▸ WORK TASK: Nothing in the data should be left out, so repeat it all exactly.

▸ DATA TO EXAMINE:
----

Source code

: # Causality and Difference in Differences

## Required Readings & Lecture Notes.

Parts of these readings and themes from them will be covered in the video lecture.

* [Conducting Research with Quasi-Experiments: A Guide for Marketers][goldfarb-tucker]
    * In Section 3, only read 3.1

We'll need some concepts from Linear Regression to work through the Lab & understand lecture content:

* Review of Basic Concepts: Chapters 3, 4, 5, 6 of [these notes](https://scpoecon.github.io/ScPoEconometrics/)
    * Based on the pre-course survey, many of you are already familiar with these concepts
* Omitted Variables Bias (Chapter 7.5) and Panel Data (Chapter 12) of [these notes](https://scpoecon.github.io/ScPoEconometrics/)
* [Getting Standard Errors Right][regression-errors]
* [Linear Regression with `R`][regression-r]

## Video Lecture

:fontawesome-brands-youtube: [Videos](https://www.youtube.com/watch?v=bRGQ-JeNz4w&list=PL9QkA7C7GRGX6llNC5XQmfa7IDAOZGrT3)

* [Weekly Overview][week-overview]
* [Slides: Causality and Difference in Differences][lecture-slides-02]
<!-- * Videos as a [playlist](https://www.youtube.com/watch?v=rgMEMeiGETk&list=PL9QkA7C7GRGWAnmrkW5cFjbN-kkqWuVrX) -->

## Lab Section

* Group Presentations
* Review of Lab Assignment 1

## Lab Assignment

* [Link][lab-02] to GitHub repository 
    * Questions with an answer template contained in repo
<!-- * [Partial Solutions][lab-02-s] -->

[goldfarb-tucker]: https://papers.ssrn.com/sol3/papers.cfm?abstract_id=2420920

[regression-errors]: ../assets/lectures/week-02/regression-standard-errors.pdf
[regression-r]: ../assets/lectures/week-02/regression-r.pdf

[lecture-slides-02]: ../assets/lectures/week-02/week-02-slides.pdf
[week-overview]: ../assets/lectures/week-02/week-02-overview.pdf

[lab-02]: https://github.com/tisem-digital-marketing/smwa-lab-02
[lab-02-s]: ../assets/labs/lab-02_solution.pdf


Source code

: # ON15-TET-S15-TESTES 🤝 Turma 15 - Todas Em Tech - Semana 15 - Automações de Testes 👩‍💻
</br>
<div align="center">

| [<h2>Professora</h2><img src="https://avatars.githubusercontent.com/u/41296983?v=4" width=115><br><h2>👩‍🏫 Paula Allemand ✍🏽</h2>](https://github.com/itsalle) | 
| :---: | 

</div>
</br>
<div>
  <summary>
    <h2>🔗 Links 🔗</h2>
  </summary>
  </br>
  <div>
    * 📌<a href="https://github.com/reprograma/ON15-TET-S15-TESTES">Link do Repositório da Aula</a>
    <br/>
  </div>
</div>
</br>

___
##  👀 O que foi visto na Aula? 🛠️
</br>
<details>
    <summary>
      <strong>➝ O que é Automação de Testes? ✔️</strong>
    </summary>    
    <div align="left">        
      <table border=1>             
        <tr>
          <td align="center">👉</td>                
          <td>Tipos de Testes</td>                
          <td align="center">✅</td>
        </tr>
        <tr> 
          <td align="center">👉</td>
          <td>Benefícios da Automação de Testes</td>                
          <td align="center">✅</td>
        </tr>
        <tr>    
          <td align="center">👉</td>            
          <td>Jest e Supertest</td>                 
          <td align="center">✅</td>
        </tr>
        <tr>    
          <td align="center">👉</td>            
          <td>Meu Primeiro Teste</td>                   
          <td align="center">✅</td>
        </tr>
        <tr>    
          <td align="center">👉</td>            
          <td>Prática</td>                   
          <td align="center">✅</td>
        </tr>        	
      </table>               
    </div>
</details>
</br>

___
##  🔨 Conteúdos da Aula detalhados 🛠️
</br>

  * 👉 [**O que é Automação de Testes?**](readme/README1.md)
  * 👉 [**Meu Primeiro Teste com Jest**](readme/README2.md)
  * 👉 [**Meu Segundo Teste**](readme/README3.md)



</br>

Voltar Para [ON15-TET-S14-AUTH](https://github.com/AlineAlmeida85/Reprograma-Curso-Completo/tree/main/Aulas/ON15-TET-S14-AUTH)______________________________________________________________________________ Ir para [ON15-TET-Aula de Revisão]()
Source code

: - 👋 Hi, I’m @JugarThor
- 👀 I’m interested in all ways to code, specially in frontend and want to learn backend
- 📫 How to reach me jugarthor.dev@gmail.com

----

▸ RESULT OF THE EXERCISE:
Source code

: # Causality and Difference in Differences

## Required Readings & Lecture Notes.

Parts of these readings and themes from them will be covered in the video lecture.

* [Conducting Research with Quasi-Experiments: A Guide for Marketers][goldfarb-tucker]
    * In Section 3, only read 3.1

We'll need some concepts from Linear Regression to work through the Lab & understand lecture content:

* Review of Basic Concepts: Chapters 3, 4, 5, 6 of [these notes](https://scpoecon.github.io/ScPoEconometrics/)
    * Based on the pre-course survey, many of you are already familiar with these concepts
* Omitted Variables Bias (Chapter 7.5) and Panel Data (Chapter 12) of [these notes](https://scpoecon.github.io/ScPoEconometrics/)
* [Getting Standard Errors Right][regression-errors]
* [Linear Regression with `R`][regression-r]

## Video Lecture

:fontawesome-brands-youtube: [Videos](https://www.youtube.com/watch?v=bRGQ-JeNz4w&list=PL9QkA7C7GRGX6llNC5XQmfa7IDAOZGrT3)

* [Weekly Overview][week-overview]
* [Slides: Causality and Difference in Differences][lecture-slides-02]
<!-- * Videos as a [playlist](https://www.youtube.com/watch?v=rgMEMeiGETk&list=PL9QkA7C7GRGWAnmrkW5cFjbN-kkqWuVrX) -->

## Lab Section

* Group Presentations
* Review of Lab Assignment 1

## Lab Assignment

* [Link][lab-02] to GitHub repository 
    * Questions with an answer template contained in repo
<!-- * [Partial Solutions][lab-02-s] -->

[goldfarb-tucker]: https://papers.ssrn.com/sol3/papers.cfm?abstract_id=2420920

[regression-errors]: ../assets/lectures/week-02/regression-standard-errors.pdf
[regression-r]: ../assets/lectures/week-02/regression-r.pdf

[lecture-slides-02]: ../assets/lectures/week-02/week-02-slides.pdf
[week-overview]: ../assets/lectures/week-02/week-02-overview.pdf

[lab-02]: https://github.com/tisem-digital-marketing/smwa-lab-02
[lab-02-s]: ../assets/labs/lab-02_solution.pdf


Source code

: # ON15-TET-S15-TESTES 🤝 Turma 15 - Todas Em Tech - Semana 15 - Automações de Testes 👩‍💻
</br>
<div align="center">

| [<h2>Professora</h2><img src="https://avatars.githubusercontent.com/u/41296983?v=4" width=115><br><h2>👩‍🏫 Paula Allemand ✍🏽</h2>](https://github.com/itsalle) | 
| :---: | 

</div>
</br>
<div>
  <summary>
    <h2>🔗 Links 🔗</h2>
  </summary>
  </br>
  <div>
    * 📌<a href="https://github.com/reprograma/ON15-TET-S15-TESTES">Link do Repositório da Aula</a>
    <br/>
  </div>
</div>
</br>

___
##  👀 O que foi visto na Aula? 🛠️
</br>
<details>
    <summary>
      <strong>➝ O que é Automação de Testes? ✔️</strong>
    </summary>    
    <div align="left">        
      <table border=1>             
        <tr>
          <td align="center">👉</td>                
          <td>Tipos de Testes</td>                
          <td align="center">✅</td>
        </tr>
        <tr> 
          <td align="center">👉</td>
          <td>Benefícios da Automação de Testes</td>                
          <td align="center">✅</td>
        </tr>
        <tr>    
          <td align="center">👉</td>            
          <td>Jest e Supertest</td>                 
          <td align="center">✅</td>
        </tr>
        <tr>    
          <td align="center">👉</td>            
          <td>Meu Primeiro Teste</td>                   
          <td align="center">✅</td>
        </tr>
        <tr>    
          <td align="center">👉</td>            
          <td>Prática</td>                   
          <td align="center">✅</td>
        </tr>        	
      </table>               
    </div>
</details>
</br>

___
##  🔨 Conteúdos da Aula detalhados 🛠️
</br>

  * 👉 [**O que é Automação de Testes?**](readme/README1.md)
  * 👉 [**Meu Primeiro Teste com Jest**](readme/README2.md)
  * 👉 [**Meu Segundo Teste**](readme/README3.md)



</br>

Voltar Para [ON15-TET-S14-AUTH](https://github.com/AlineAlmeida85/Reprograma-Curso-Completo/tree/main/Aulas/ON15-TET-S14-AUTH)______________________________________________________________________________ Ir para [ON15-TET-Aula de Revisão]()
Source code

: - 👋 Hi, I’m @JugarThor
- 👀 I’m interested in all ways to code, specially in frontend and want to learn backend
- 📫 How to reach me jugarthor.dev@gmail.com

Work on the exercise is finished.